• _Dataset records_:
>>>
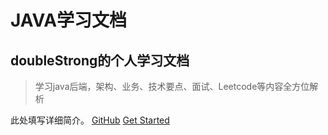 # JAVA学习文档

## doubleStrong的个人学习文档

  > 学习java后端，架构、业务、技术要点、面试、Leetcode等内容全方位解析

  此处填写详细简介。
  [GitHub](https://gitee.com/doubleStrong8080)
  [Get Started](README.md)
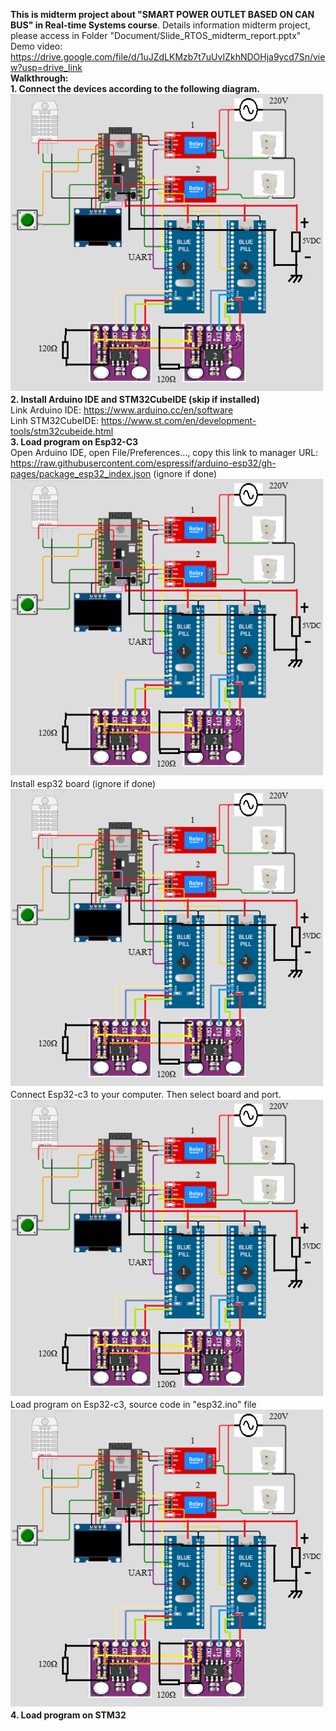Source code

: **This is midterm project about "SMART POWER OUTLET BASED ON CAN BUS" in Real-time Systems course**. Details information midterm project, please access in Folder "Document/Slide_RTOS_midterm_report.pptx"  
Demo video: https://drive.google.com/file/d/1uJZdLKMzb7t7uUvIZkhNDOHja9ycd7Sn/view?usp=drive_link  
**Walkthrough:**  
**1. Connect the devices according to the following diagram.**  
![Circuit](Document/circuit.png)  
**2. Install Arduino IDE and STM32CubeIDE (skip if installed)**  
Link Arduino IDE: https://www.arduino.cc/en/software  
Linh STM32CubeIDE: https://www.st.com/en/development-tools/stm32cubeide.html  
**3. Load program on Esp32-C3**  
Open Arduino IDE, open File/Preferences..., copy this link to manager URL: https://raw.githubusercontent.com/espressif/arduino-esp32/gh-pages/package_esp32_index.json (ignore if done)  
![Circuit](Document/circuit.png)  
Install esp32 board (ignore if done)  
![Circuit](Document/circuit.png)  
Connect Esp32-c3 to your computer. Then select board and port.  
![Circuit](Document/circuit.png)  
Load program on Esp32-c3, source code in "esp32.ino" file  
![Circuit](Document/circuit.png)  
**4. Load program on STM32**  
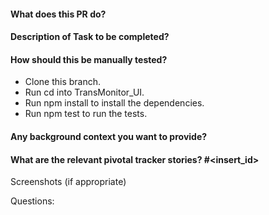 #### What does this PR do?

#### Description of Task to be completed?

#### How should this be manually tested?
- Clone this branch.
- Run cd into TransMonitor_UI.
- Run npm install to install the dependencies.
- Run npm test to run the tests.

#### Any background context you want to provide?

#### What are the relevant pivotal tracker stories? #<insert_id>

Screenshots (if appropriate)

Questions:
<<<
• _WHAT THE TASK REQUIRES_:
Only the lines from the first line of the entries through the line containing "- Clone this branch." should be output, exactly as they are, without pictures.

• _RESPONSE_:
 # JAVA学习文档

## doubleStrong的个人学习文档

  > 学习java后端，架构、业务、技术要点、面试、Leetcode等内容全方位解析

  此处填写详细简介。
  [GitHub](https://gitee.com/doubleStrong8080)
  [Get Started](README.md)
Source code

: **This is midterm project about "SMART POWER OUTLET BASED ON CAN BUS" in Real-time Systems course**. Details information midterm project, please access in Folder "Document/Slide_RTOS_midterm_report.pptx"  
Demo video: https://drive.google.com/file/d/1uJZdLKMzb7t7uUvIZkhNDOHja9ycd7Sn/view?usp=drive_link  
**Walkthrough:**  
**1. Connect the devices according to the following diagram.**  
![Circuit](Document/circuit.png)  
**2. Install Arduino IDE and STM32CubeIDE (skip if installed)**  
Link Arduino IDE: https://www.arduino.cc/en/software  
Linh STM32CubeIDE: https://www.st.com/en/development-tools/stm32cubeide.html  
**3. Load program on Esp32-C3**  
Open Arduino IDE, open File/Preferences..., copy this link to manager URL: https://raw.githubusercontent.com/espressif/arduino-esp32/gh-pages/package_esp32_index.json (ignore if done)  
![Circuit](Document/circuit.png)  
Install esp32 board (ignore if done)  
![Circuit](Document/circuit.png)  
Connect Esp32-c3 to your computer. Then select board and port.  
![Circuit](Document/circuit.png)  
Load program on Esp32-c3, source code in "esp32.ino" file  
![Circuit](Document/circuit.png)  
**4. Load program on STM32**  
 #### What does this PR do?

#### Description of Task to be completed?

#### How should this be manually tested?
- Clone this branch.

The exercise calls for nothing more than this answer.